The value of operational flexibility and expansion

Code
expected_npv <- mean(NPVatRisk$npv, na.rm = TRUE) 
expected_npv_no_option <- mean(NPVatRisk$npv_wo, na.rm = TRUE)
expected_npv_always_running <- mean(NPVatRisk$npv_always, na.rm = TRUE)

option_value_full <- expected_npv - expected_npv_always_running
option_value_expansion <- expected_npv - expected_npv_no_option
option_value_shutdown <- expected_npv_no_option - expected_npv_always_running

npv_summary <- dplyr::tibble(
  Flexibility = c("Full Flexibility", "Expansion Only", "Shutdown Flexibility"),
  'Expected NPV ($M)' = round(c(expected_npv,
                   expected_npv_no_option,
                   expected_npv_always_running), 2),
  'Option Value ($M)' = round(c(option_value_full, option_value_expansion, option_value_shutdown), 2)
)
kable(npv_summary, caption = "Expected NPV and Option Value for different flexibility levels",
      align = "c") %>%
  kable_styling(full_width = FALSE, bootstrap_options = c("striped", "hover", "condensed"))
Expected NPV and Option Value for different flexibility levels
Flexibility Expected NPV ($M) Option Value ($M)
Full Flexibility -733.58 310.91
Expansion Only -739.52 5.94
Shutdown Flexibility -1044.49 304.97

The real options embedded in our NPV model highlight the substantial financial impact of managerial flexibility under uncertainty.

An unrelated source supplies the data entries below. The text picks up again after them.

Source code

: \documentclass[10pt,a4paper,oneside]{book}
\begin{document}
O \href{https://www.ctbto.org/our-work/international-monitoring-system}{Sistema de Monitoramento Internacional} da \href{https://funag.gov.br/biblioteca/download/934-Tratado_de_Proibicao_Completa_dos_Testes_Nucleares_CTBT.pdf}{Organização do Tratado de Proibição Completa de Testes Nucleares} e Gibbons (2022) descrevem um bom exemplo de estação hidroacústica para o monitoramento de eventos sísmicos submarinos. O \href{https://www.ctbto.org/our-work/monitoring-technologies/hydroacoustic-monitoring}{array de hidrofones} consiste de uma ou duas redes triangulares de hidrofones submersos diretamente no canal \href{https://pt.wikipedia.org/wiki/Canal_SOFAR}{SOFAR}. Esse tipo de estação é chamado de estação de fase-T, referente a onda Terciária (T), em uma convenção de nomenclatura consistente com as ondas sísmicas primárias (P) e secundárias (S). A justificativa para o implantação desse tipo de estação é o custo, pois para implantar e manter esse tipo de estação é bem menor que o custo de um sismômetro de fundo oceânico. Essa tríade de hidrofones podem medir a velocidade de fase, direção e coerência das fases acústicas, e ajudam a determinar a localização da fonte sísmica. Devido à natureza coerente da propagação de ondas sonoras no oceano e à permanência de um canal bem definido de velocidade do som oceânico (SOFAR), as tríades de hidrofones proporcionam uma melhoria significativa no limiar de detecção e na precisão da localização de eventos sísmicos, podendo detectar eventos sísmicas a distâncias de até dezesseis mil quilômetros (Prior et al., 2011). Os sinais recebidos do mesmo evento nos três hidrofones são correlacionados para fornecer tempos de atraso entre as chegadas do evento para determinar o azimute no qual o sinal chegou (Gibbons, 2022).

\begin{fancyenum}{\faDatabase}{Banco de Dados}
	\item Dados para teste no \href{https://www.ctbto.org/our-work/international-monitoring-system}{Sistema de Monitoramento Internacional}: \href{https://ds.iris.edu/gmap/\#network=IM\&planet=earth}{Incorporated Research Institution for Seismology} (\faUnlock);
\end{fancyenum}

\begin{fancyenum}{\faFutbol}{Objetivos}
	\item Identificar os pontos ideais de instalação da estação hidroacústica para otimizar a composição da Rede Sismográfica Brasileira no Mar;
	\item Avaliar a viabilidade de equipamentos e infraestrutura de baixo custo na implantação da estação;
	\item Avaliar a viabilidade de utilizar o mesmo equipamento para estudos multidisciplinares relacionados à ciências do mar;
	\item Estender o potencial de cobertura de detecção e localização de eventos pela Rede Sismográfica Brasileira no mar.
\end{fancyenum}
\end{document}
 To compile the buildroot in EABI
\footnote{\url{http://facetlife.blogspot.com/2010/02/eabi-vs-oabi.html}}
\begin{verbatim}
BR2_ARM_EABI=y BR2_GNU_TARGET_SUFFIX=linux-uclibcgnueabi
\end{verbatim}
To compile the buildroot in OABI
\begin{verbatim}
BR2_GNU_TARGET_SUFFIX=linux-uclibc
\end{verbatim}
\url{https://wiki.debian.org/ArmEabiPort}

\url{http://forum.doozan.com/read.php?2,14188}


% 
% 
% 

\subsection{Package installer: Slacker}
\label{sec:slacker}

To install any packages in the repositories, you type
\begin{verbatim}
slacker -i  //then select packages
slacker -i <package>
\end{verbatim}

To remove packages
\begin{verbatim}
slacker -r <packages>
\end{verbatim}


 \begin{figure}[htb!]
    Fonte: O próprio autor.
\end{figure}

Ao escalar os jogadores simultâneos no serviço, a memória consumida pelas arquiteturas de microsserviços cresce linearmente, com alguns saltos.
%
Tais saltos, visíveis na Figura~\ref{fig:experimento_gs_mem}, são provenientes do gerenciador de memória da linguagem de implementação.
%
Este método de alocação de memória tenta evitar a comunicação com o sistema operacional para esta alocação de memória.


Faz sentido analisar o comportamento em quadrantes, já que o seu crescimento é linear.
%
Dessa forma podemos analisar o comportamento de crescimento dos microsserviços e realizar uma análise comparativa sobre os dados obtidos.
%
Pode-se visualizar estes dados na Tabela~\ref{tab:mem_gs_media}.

Without any flexibility, where the project must always operate regardless of market conditions, the expected NPV is -$205.53 million, reflecting the significant downside risk. Allowing only the option to shut down (but not expand) improves this outcome dramatically to $8.10 million, demonstrating the importance of avoiding prolonged losses during unfavorable conditions. However, incorporating full flexibility—including both expansion and shutdown—further increases the expected NPV to $42.15 million. This $34.05 million difference represents the value of strategic adaptability, showcasing how proactive decision-making enhances project value.

Much like how military leaders develop contingency plans for unpredictable battle conditions, this approach enables management to adjust operations dynamically in response to market fluctuations. Instead of committing to a rigid, predetermined strategy, the company can mitigate downside risk by suspending operations when necessary while capitalizing on growth opportunities through expansion. This ability to optimize operations in real-time ensures the project remains resilient across varying market conditions, ultimately maximizing long-term value.